Hace más de 40 años, Oscar Varsavsky publicó un extraordinario librito en el que se plantaba contra la tendencia predominante en las universidades argentinas: el cientificismo. Su voz fue fundamental para formular una crítica a la academia desde el interior del sistema. A diferencia de los pensadores del peronismo, que con la excepción de Puiggrós no estaban insertos en la Universidad y la cuestionaban desde ese lugar externo, Varsavsky conocía de cerca la forma más concreta de la dependencia cultural en el ámbito universitario: el sistema científico. Con su vorágine burocrática, sus carreras sin meta más allá de lo individual y sus proyectos orientados por intereses externos, el cientificismo era la deformación colonizada de lo que hubiera debido ser producción de conocimiento para sostener y acompañar un proyecto emancipatorio.
Muchas cosas pasaron en el tiempo transcurrido desde la publicación de "Ciencia, política y cientificismo". Tiempo que incluye estos años de kirchnerismo y avance en el presupuesto universitario y en el impulso de la ciencia y la tecnología. Tiempo en el que el CONICET creció como nunca, en salarios y en cantidad de investigadores. Sin embargo, el sistema universitario se sigue negando a discutir ciertas cosas.
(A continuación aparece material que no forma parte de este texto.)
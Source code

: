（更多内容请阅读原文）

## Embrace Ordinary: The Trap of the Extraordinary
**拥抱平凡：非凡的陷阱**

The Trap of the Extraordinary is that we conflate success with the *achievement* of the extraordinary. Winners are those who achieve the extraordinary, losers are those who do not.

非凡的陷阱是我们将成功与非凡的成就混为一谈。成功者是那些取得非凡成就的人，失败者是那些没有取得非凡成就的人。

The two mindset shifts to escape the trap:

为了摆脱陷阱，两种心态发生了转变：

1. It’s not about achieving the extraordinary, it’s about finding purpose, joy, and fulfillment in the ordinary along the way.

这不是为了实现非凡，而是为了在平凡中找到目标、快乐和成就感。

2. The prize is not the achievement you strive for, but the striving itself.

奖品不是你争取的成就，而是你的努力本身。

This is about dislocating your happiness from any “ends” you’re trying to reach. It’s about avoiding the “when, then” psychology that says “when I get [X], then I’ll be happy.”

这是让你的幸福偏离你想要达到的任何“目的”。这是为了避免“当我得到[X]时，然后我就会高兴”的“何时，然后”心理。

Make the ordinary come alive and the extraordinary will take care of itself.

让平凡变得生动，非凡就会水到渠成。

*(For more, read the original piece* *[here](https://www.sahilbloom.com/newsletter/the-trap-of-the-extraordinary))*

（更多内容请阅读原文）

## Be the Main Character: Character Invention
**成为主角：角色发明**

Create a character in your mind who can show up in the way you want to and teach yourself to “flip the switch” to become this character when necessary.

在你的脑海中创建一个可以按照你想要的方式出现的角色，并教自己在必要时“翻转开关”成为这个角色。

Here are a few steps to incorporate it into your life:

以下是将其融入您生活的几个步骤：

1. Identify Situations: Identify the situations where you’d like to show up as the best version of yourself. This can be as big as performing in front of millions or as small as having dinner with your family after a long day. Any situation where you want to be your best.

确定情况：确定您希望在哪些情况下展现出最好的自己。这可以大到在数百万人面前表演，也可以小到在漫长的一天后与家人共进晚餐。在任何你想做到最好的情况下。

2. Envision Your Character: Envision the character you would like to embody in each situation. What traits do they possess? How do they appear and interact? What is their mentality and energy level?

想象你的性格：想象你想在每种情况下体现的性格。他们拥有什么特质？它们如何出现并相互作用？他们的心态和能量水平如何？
Discusiones de las que somos responsables, porque el gobierno aporta todo lo que tiene que aportar pero nosotros seguimos chillando con la autonomía universitaria cada vez que a algún funcionario se le ocurre opinar (¡pero qué barbaridad, che, un Ministro de Educación que quiere hablar de educación!).
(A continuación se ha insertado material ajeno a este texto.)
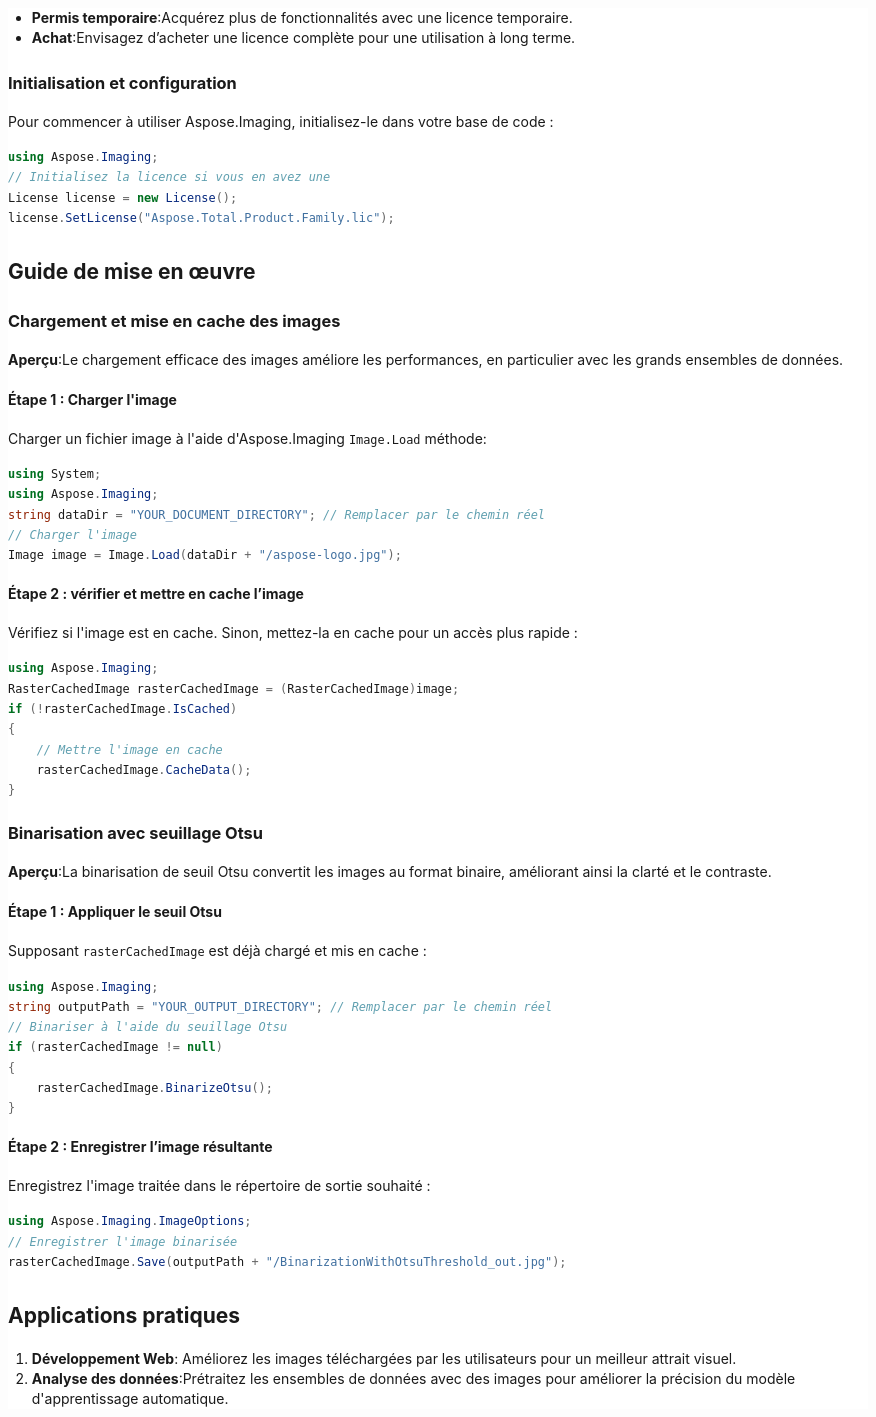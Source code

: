 - **Permis temporaire**:Acquérez plus de fonctionnalités avec une licence temporaire.
- **Achat**:Envisagez d’acheter une licence complète pour une utilisation à long terme.
### Initialisation et configuration
Pour commencer à utiliser Aspose.Imaging, initialisez-le dans votre base de code :
```csharp
using Aspose.Imaging;
// Initialisez la licence si vous en avez une
License license = new License();
license.SetLicense("Aspose.Total.Product.Family.lic");
```
## Guide de mise en œuvre
### Chargement et mise en cache des images
**Aperçu**:Le chargement efficace des images améliore les performances, en particulier avec les grands ensembles de données.
#### Étape 1 : Charger l'image
Charger un fichier image à l'aide d'Aspose.Imaging `Image.Load` méthode:
```csharp
using System;
using Aspose.Imaging;
string dataDir = "YOUR_DOCUMENT_DIRECTORY"; // Remplacer par le chemin réel
// Charger l'image
Image image = Image.Load(dataDir + "/aspose-logo.jpg");
```
#### Étape 2 : vérifier et mettre en cache l’image
Vérifiez si l'image est en cache. Sinon, mettez-la en cache pour un accès plus rapide :
```csharp
using Aspose.Imaging;
RasterCachedImage rasterCachedImage = (RasterCachedImage)image;
if (!rasterCachedImage.IsCached)
{
    // Mettre l'image en cache
    rasterCachedImage.CacheData();
}
```
### Binarisation avec seuillage Otsu
**Aperçu**:La binarisation de seuil Otsu convertit les images au format binaire, améliorant ainsi la clarté et le contraste.
#### Étape 1 : Appliquer le seuil Otsu
Supposant `rasterCachedImage` est déjà chargé et mis en cache :
```csharp
using Aspose.Imaging;
string outputPath = "YOUR_OUTPUT_DIRECTORY"; // Remplacer par le chemin réel
// Binariser à l'aide du seuillage Otsu
if (rasterCachedImage != null)
{
    rasterCachedImage.BinarizeOtsu();
}
```
#### Étape 2 : Enregistrer l’image résultante
Enregistrez l'image traitée dans le répertoire de sortie souhaité :
```csharp
using Aspose.Imaging.ImageOptions;
// Enregistrer l'image binarisée
rasterCachedImage.Save(outputPath + "/BinarizationWithOtsuThreshold_out.jpg");
```
## Applications pratiques
1. **Développement Web**: Améliorez les images téléchargées par les utilisateurs pour un meilleur attrait visuel.
2. **Analyse des données**:Prétraitez les ensembles de données avec des images pour améliorer la précision du modèle d'apprentissage automatique.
Uno de los problemas centrales de la universidad argentina, en particular en el área de ciencias sociales, es el de los posgrados. Desde los años 90, se compró la lógica mundial del posgrado rápido. CONICET está lleno de becarios recién graduados que enseguida se meten a doctorarse sin importar mucho qué es lo que estudian, qué pueden aportar con ese trabajo. Becarios que se quejan de su estado de precarización sin atender a que el hecho de que te paguen para estudiar es un privilegio, que el que te paga es el Estado, y que lo que producís debería trascender tu ombligo y el de tu director. Hoy los posgrados en el área de Sociales en Argentina se piensan para ese perfil. Si tenés otros intereses, si laburás, si militás, la burocracia se encargará de hacerte saber que no estás en el lugar adecuado. Y uno, que no se atreve a llamarse intelectual pero hace uso de la jactancia, duda. ¿Podemos pensar en lo social sólo desde la dinámica cursada-publicación-ponencia? ¿Qué posibilidades quedan de introducir ciertas discusiones sobre aquello que nos es común, sobre la cosa pública, si el sistema se basa en el individualismo y la consolidación de prácticas y espacios en que sólo se admite la evaluación de los pares? ¿Por qué seguimos hablando de la autonomía universitaria como si se tratara de un supuesto intangible? Durante demasiado tiempo, la universidad autoerigió el mito de ser la reserva moral de la Nación, un espacio de sacrificio y trabajo al que no se le daba lo que correspondía y al que por lo tanto, no se podía criticar mucho. Ahora tenemos presupuesto, tenemos salarios, infraestructura, agencias y programas, pero la autocrítica sigue pendiente. Somos nosotros los que no estamos a la altura de lo que este tiempo nos demanda.